▸ Stored data
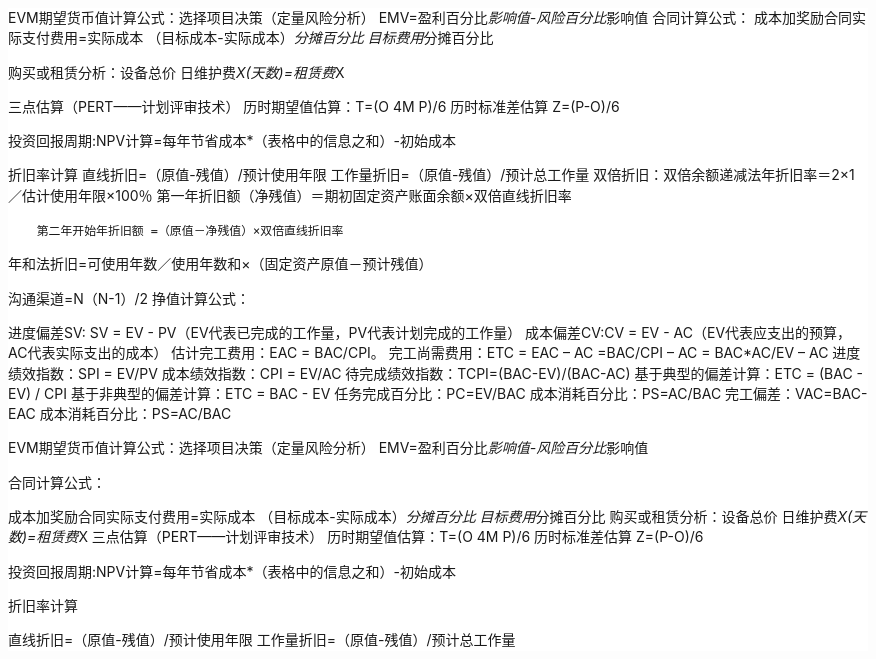 EVM期望货币值计算公式：选择项目决策（定量风险分析） EMV=盈利百分比*影响值-风险百分比*影响值
合同计算公式：
成本加奖励合同实际支付费用=实际成本 （目标成本-实际成本）*分摊百分比 目标费用*分摊百分比

购买或租赁分析：设备总价 日维护费*X(天数)=租赁费*X

三点估算（PERT——计划评审技术）
历时期望值估算：T=(O 4M P)/6
历时标准差估算 Z=(P-O)/6

投资回报周期:NPV计算=每年节省成本*（表格中的信息之和）-初始成本

折旧率计算
直线折旧=（原值-残值）/预计使用年限
工作量折旧=（原值-残值）/预计总工作量
双倍折旧：双倍余额递减法年折旧率＝2×1／估计使用年限×100％
第一年折旧额（净残值）＝期初固定资产账面余额×双倍直线折旧率

        第二年开始年折旧额 =（原值－净残值）×双倍直线折旧率
年和法折旧=可使用年数／使用年数和×（固定资产原值－预计残值）

沟通渠道=N（N-1）/2
挣值计算公式：

进度偏差SV: SV = EV - PV（EV代表已完成的工作量，PV代表计划完成的工作量）
成本偏差CV:CV = EV - AC（EV代表应支出的预算，AC代表实际支出的成本）
估计完工费用：EAC = BAC/CPI。
完工尚需费用：ETC = EAC – AC =BAC/CPI – AC = BAC*AC/EV – AC
进度绩效指数：SPI = EV/PV
成本绩效指数：CPI = EV/AC
待完成绩效指数：TCPI=(BAC-EV)/(BAC-AC)
基于典型的偏差计算：ETC = (BAC - EV) / CPI
基于非典型的偏差计算：ETC = BAC - EV
任务完成百分比：PC=EV/BAC
成本消耗百分比：PS=AC/BAC
完工偏差：VAC=BAC-EAC
成本消耗百分比：PS=AC/BAC


EVM期望货币值计算公式：选择项目决策（定量风险分析） EMV=盈利百分比*影响值-风险百分比*影响值


合同计算公式：

成本加奖励合同实际支付费用=实际成本 （目标成本-实际成本）*分摊百分比 目标费用*分摊百分比
购买或租赁分析：设备总价 日维护费*X(天数)=租赁费*X
三点估算（PERT——计划评审技术）
历时期望值估算：T=(O 4M P)/6
历时标准差估算 Z=(P-O)/6


投资回报周期:NPV计算=每年节省成本*（表格中的信息之和）-初始成本


折旧率计算

直线折旧=（原值-残值）/预计使用年限
工作量折旧=（原值-残值）/预计总工作量
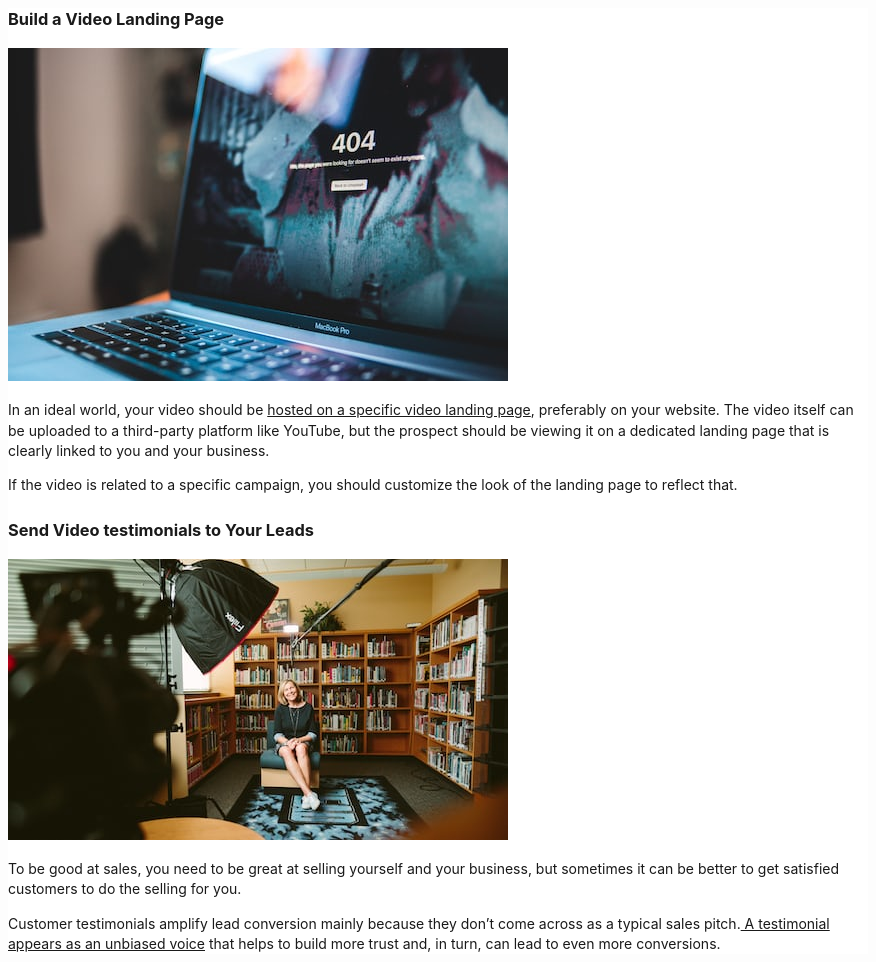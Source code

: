 ### Build a Video Landing Page

![A 404 message on a MacBook Pro ](/uploads/2022/11/09/image-13-unsplash.jpeg)

In an ideal world, your video should be [hosted on a specific video landing page](https://unbounce.com/landing-page-articles/the-benefits-of-using-video-on-landing-pages/), preferably on your website. The video itself can be uploaded to a third-party platform like YouTube, but the prospect should be viewing it on a dedicated landing page that is clearly linked to you and your business.

If the video is related to a specific campaign, you should customize the look of the landing page to reflect that.

### Send Video testimonials to Your Leads

![A sales woman being interviewed on camera for supporting sales material](/uploads/2022/11/09/image-14-unsplash.jpeg)

To be good at sales, you need to be great at selling yourself and your business, but sometimes it can be better to get satisfied customers to do the selling for you.

Customer testimonials amplify lead conversion mainly because they don’t come across as a typical sales pitch.[ A testimonial appears as an unbiased voice](https://www.impactplus.com/blog/the-benefits-of-testimonials-2) that helps to build more trust and, in turn, can lead to even more conversions.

▸ Exercise requirements
Scan the listing for the word "jpeg". Copy every line in which it appears.

▸ Answer to the problem
![A 404 message on a MacBook Pro ](/uploads/2022/11/09/image-13-unsplash.jpeg)
![A sales woman being interviewed on camera for supporting sales material](/uploads/2022/11/09/image-14-unsplash.jpeg)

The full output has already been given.